2. Metodoloji 2.1. Örneklem

Konya İli’nde bulunan Selçuk Üniversitesi’nin çeşitli fakültelerinde öğrenim gören gençler araştırmanın örneklemini oluşturmaktadır. Cinsiyet açısından bilimsel olarak anlamlı karşılaştırmalar yapılabilmesi için, oransız katmanlı örneklem tekniği ile belirlenen kız ve erkek katılımcı sayısının birbirine yakın olmasına dikkat edilmiştir. Çoğu sorunun cevaplanmadığı ya da tutarsız cevaplar içeren anketler çıkarıldıktan sonra, uygulanan 237 anketten ancak 217’si değerlendirmeye alınmıştır. Katılımcı öğrencilerin tümü, anketi gönüllü olarak doldurmak isteyen kişilerdir.

2.2. Veri Toplama Aracı – Çelişik Duygulu Cinsiyetçilik Ölçeği (ÇDCÖ)

Toplam 22 önermeden oluşan Çelişik Duygulu Cinsiyetçilik Ölçeği (ÇDCÖ), ilk olarak Glick ve Fiske (1996) tarafından geliştirilmiştir. Bu önermelerin 11 tanesi düşmanca cinsiyetçiliği, diğer 11 tanesi de korumacı cinsiyetçiliği ölçmektedir. Hiçbir ifade ters yönlü kodlamayı gerektirmemektedir. Bu çalışmada örneklem kapsamındaki üniversite öğrencileri önermelere ne ölçüde katıldıklarını beşli likert ölçeğine göre belirtmişlerdir.

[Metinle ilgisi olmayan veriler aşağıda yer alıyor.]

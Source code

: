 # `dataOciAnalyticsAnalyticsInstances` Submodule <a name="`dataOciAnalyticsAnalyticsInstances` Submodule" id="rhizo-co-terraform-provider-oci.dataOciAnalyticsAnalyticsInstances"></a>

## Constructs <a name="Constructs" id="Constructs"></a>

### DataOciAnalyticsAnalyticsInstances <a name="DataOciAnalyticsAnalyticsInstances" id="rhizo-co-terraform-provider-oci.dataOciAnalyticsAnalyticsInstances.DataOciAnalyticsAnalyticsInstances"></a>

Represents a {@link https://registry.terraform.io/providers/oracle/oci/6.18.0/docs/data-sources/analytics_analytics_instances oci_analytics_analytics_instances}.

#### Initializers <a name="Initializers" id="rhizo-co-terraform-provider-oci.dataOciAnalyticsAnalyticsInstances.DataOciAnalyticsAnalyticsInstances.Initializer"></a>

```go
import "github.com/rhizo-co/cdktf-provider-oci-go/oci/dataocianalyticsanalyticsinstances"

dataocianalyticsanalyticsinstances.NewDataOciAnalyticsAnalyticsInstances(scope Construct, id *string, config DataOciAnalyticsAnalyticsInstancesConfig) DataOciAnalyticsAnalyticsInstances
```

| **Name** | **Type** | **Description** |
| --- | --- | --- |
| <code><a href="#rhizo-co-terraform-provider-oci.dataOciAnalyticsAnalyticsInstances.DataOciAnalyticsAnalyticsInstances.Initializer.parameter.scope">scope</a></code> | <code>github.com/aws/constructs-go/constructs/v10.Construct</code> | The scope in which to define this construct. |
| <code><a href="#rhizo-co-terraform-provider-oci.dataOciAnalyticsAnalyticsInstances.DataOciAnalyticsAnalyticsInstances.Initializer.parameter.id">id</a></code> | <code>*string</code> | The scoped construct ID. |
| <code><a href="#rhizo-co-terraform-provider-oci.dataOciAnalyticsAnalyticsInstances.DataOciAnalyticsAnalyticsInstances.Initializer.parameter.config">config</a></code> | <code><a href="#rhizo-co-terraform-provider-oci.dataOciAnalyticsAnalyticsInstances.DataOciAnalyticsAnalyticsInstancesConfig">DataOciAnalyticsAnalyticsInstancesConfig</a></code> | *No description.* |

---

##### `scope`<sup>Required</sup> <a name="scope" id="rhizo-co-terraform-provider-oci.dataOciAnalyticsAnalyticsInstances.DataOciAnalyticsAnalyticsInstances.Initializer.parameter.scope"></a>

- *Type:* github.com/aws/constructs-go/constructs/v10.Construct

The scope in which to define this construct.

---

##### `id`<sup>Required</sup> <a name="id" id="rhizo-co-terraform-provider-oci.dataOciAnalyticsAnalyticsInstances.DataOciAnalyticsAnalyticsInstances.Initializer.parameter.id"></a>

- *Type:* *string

Toplumsal cinsiyet ayrımcılığına ilişkin oluşturulan bu ifadeler erkeklerin kadınlarla ilgili sahip oldukları çelişik duyguları ve tutumları içerir. Bu ifadelerin içeriklerini genel olarak iki boyutta açıklamak mümkündür. Düşmanca cinsiyetçilik boyutu, feministlerin asıl amaçlarının kadın - erkek eşitliğini gerçekleştirmek olmadığına, kadınların erkeklerden daha fazla güce ve olanaklara sahip olmasını istediklerine ilişkin ifadeleri kapsamaktadır. Ayrıca kadınların çok alıngan olduklarına, birçok problemi abarttıklarına ve kadın-erkek ilişkilerinde kötü niyetli olduklarına dair ifadeler de bu boyutta yer almaktadır. Karşı cinsle romantik bir ilişkinin yaşanması ile mutlu olmanın birbiriyle ilişkilendirildiği korumacı cinsiyetçilik boyutunda, kadınların yüceltilmesi ve el üstünde tutulması gerektiğine, erkeklerin yüksek ahlaki duyarlılığa, ince bir kültür anlayışı ve zevkine sahip kadınlar olmadan eksik kalacaklarına dair ifadeler bulunmaktadır. Kadınların erkeklerden daha fazla saf oldukları, erkekler tarafından korunmaları ve mali destek görmeleri gerektiğini vurgulayan ifadeler de bu boyuta dahildir.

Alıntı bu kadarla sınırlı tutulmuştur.